3.       What are some of the projects and what is the goal?
Intel Schools of Distinction integrate a wide variety and science and math programs into their curricula. Here are some examples of projects from two of this year’s winners:
·         The Sadie Tanner Mossell School in Philadelphia, PA utilizes a unique partnership with the University of Pennsylvania and extended teacher hours to propel its student body to success.
·         The TAF Academy in Kent, WA integrated math into all of its subjects and created an additional period in the day for struggling students to receive extra help.
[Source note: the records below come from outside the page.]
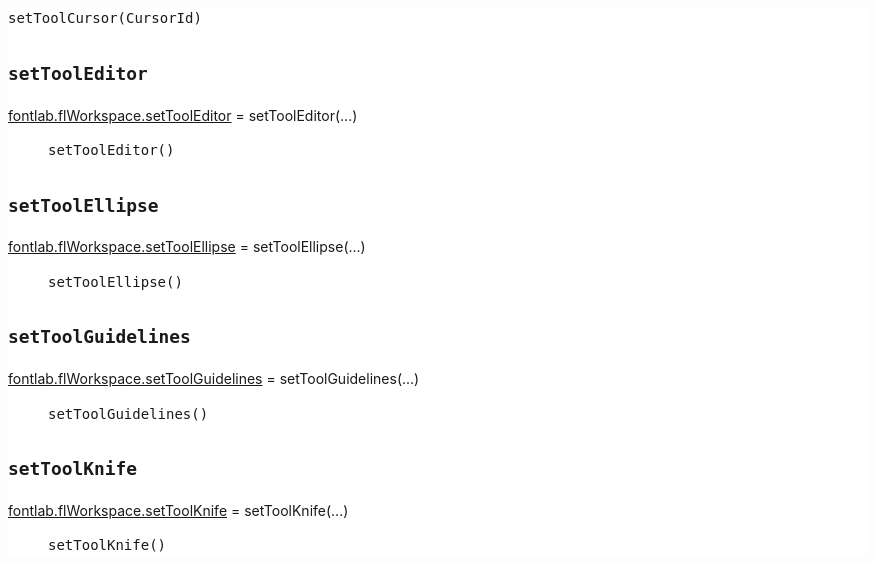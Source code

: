 <pre class="doc" markdown="0">setToolCursor(CursorId)</pre>

</dd></dl>



<a name="fontlab.flWorkspace.setToolEditor"></a>

## `setToolEditor`


<dl class="function"><dt><a name="-fontlab.flWorkspace.setToolEditor" href="#-fontlab.flWorkspace.setToolEditor"><span class="function-name">fontlab.flWorkspace.setToolEditor</span></a> = setToolEditor<span class="argspec">(...)</span></dt><dd>

<pre class="doc" markdown="0">setToolEditor()</pre>

</dd></dl>



<a name="fontlab.flWorkspace.setToolEllipse"></a>

## `setToolEllipse`


<dl class="function"><dt><a name="-fontlab.flWorkspace.setToolEllipse" href="#-fontlab.flWorkspace.setToolEllipse"><span class="function-name">fontlab.flWorkspace.setToolEllipse</span></a> = setToolEllipse<span class="argspec">(...)</span></dt><dd>

<pre class="doc" markdown="0">setToolEllipse()</pre>

</dd></dl>



<a name="fontlab.flWorkspace.setToolGuidelines"></a>

## `setToolGuidelines`


<dl class="function"><dt><a name="-fontlab.flWorkspace.setToolGuidelines" href="#-fontlab.flWorkspace.setToolGuidelines"><span class="function-name">fontlab.flWorkspace.setToolGuidelines</span></a> = setToolGuidelines<span class="argspec">(...)</span></dt><dd>

<pre class="doc" markdown="0">setToolGuidelines()</pre>

</dd></dl>



<a name="fontlab.flWorkspace.setToolKnife"></a>

## `setToolKnife`


<dl class="function"><dt><a name="-fontlab.flWorkspace.setToolKnife" href="#-fontlab.flWorkspace.setToolKnife"><span class="function-name">fontlab.flWorkspace.setToolKnife</span></a> = setToolKnife<span class="argspec">(...)</span></dt><dd>

<pre class="doc" markdown="0">setToolKnife()</pre>
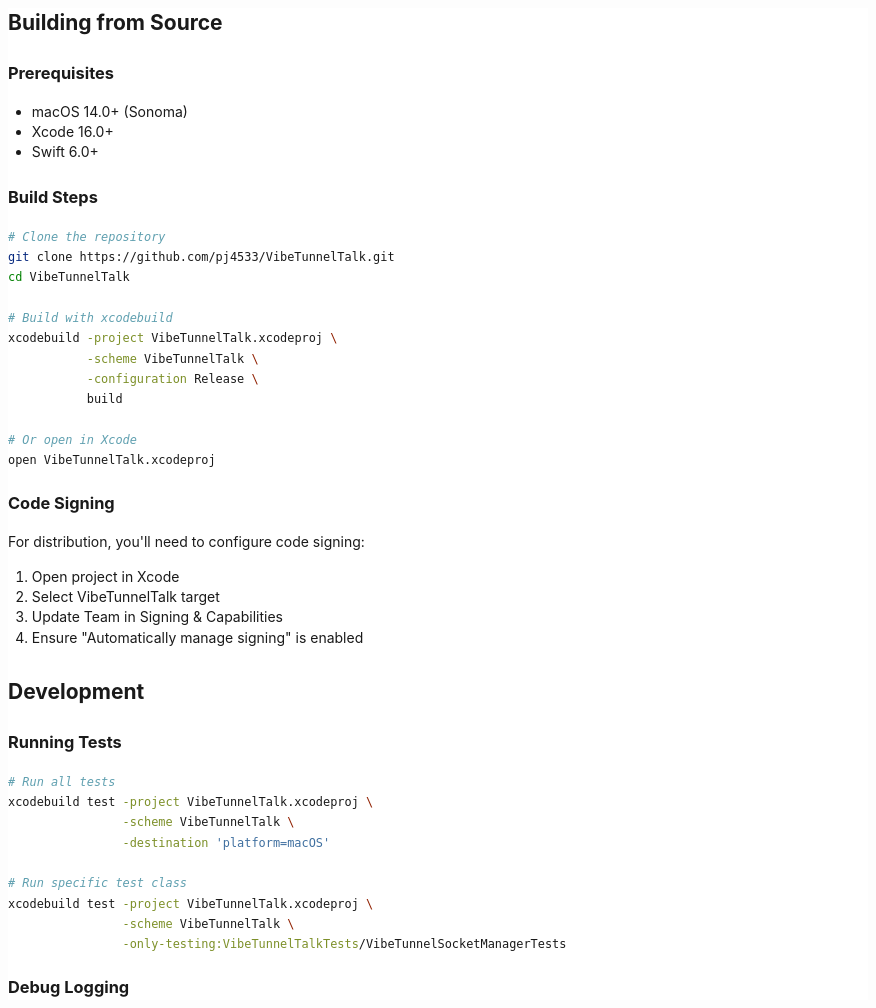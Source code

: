 
## Building from Source

### Prerequisites

- macOS 14.0+ (Sonoma)
- Xcode 16.0+
- Swift 6.0+

### Build Steps

```bash
# Clone the repository
git clone https://github.com/pj4533/VibeTunnelTalk.git
cd VibeTunnelTalk

# Build with xcodebuild
xcodebuild -project VibeTunnelTalk.xcodeproj \
           -scheme VibeTunnelTalk \
           -configuration Release \
           build

# Or open in Xcode
open VibeTunnelTalk.xcodeproj
```

### Code Signing

For distribution, you'll need to configure code signing:
1. Open project in Xcode
2. Select VibeTunnelTalk target
3. Update Team in Signing & Capabilities
4. Ensure "Automatically manage signing" is enabled

## Development

### Running Tests

```bash
# Run all tests
xcodebuild test -project VibeTunnelTalk.xcodeproj \
                -scheme VibeTunnelTalk \
                -destination 'platform=macOS'

# Run specific test class
xcodebuild test -project VibeTunnelTalk.xcodeproj \
                -scheme VibeTunnelTalk \
                -only-testing:VibeTunnelTalkTests/VibeTunnelSocketManagerTests
```

### Debug Logging
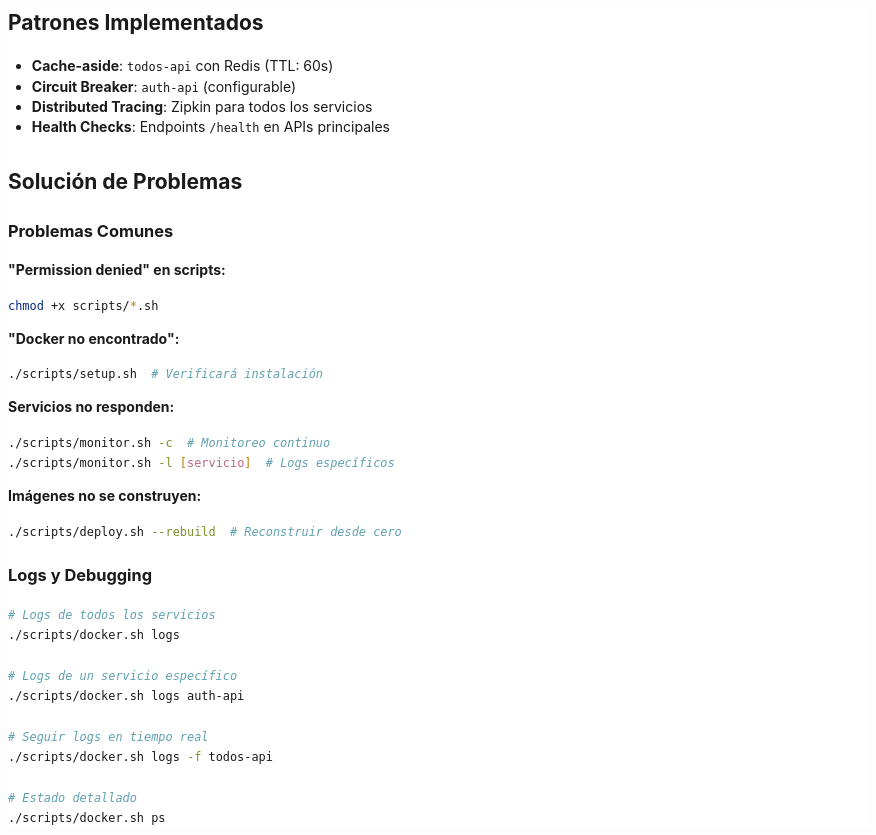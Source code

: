 ## Patrones Implementados

- **Cache-aside**: `todos-api` con Redis (TTL: 60s)
- **Circuit Breaker**: `auth-api` (configurable)
- **Distributed Tracing**: Zipkin para todos los servicios
- **Health Checks**: Endpoints `/health` en APIs principales

## Solución de Problemas

### Problemas Comunes

**"Permission denied" en scripts:**
```bash
chmod +x scripts/*.sh
```

**"Docker no encontrado":**
```bash
./scripts/setup.sh  # Verificará instalación
```

**Servicios no responden:**
```bash
./scripts/monitor.sh -c  # Monitoreo continuo
./scripts/monitor.sh -l [servicio]  # Logs específicos
```

**Imágenes no se construyen:**
```bash
./scripts/deploy.sh --rebuild  # Reconstruir desde cero
```

### Logs y Debugging

```bash
# Logs de todos los servicios
./scripts/docker.sh logs

# Logs de un servicio específico
./scripts/docker.sh logs auth-api

# Seguir logs en tiempo real
./scripts/docker.sh logs -f todos-api

# Estado detallado
./scripts/docker.sh ps
```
The primary goal of the Intel Schools of Distinction Awards is to identify, recognize and help replicate the successful teaching methods of the nation’s top performers in science and math education. By promoting these innovative institutions and bolstering their efforts through grants and sponsor awards, we aim to extend the reach of their impact to other schools, who often seek out the advice of institutions who earn the coveted title of Intel School of Distinction.

4.       Please describe three schools that have been considered for awards and what makes them impressive.
Elementary Math winner: At George Hall Elementary School in Mobile, Ala., instruction is differentiated to meet the varied learning styles and levels of understanding of students, 99 percent of whom are minorities and 90 percent of whom come from financially disadvantaged families. Instructors engage students in hands-on activities where they are given the opportunity to work with manipulatives and see concrete examples before thinking about abstract meanings. Lessons are designed to help students make real-world connections and engage in authentic problem solving. The results of George Hall’s transformation are staggering: Whereas only 30 percent of students reached proficiency in math eight years ago, 96 percent of fourth graders achieved proficiency in 2011.

Star Innovator/High School Science winner: A philosophy of inclusion guides STEM instruction at Ossining High School in Ossining, N.Y., where all students – regardless of test scores or grades – are encouraged to enroll in the school’s scientific research course, gain hands-on experience in STEM projects, and consider the possibility of a career in science. Through project-based instruction, students act as scientists, working both individually and collaboratively, and reaching out to experts in their field to further learning. All students are encouraged to present their work in an annual symposium.

Ossining, New York, High School

Elementary Science winner: At Legacy Elementary in Madison, Ala., students don’t acquire science knowledge by reading about it; instead, they experience it firsthand in the school’s outdoor learning laboratory. Instruction is inquiry based, student centered, and technology infused. Students plant vegetable gardens, create and study habitats for wildlife, examine microscopic organisms, and apply math strategies as they learn about land and water ecosystems. Students manage the high-tech weather station and produce educational videos with teachers acting as guides on the side. More than 90 percent of fifth graders achieved proficiency on state tests in 2009, 2010, and 2011.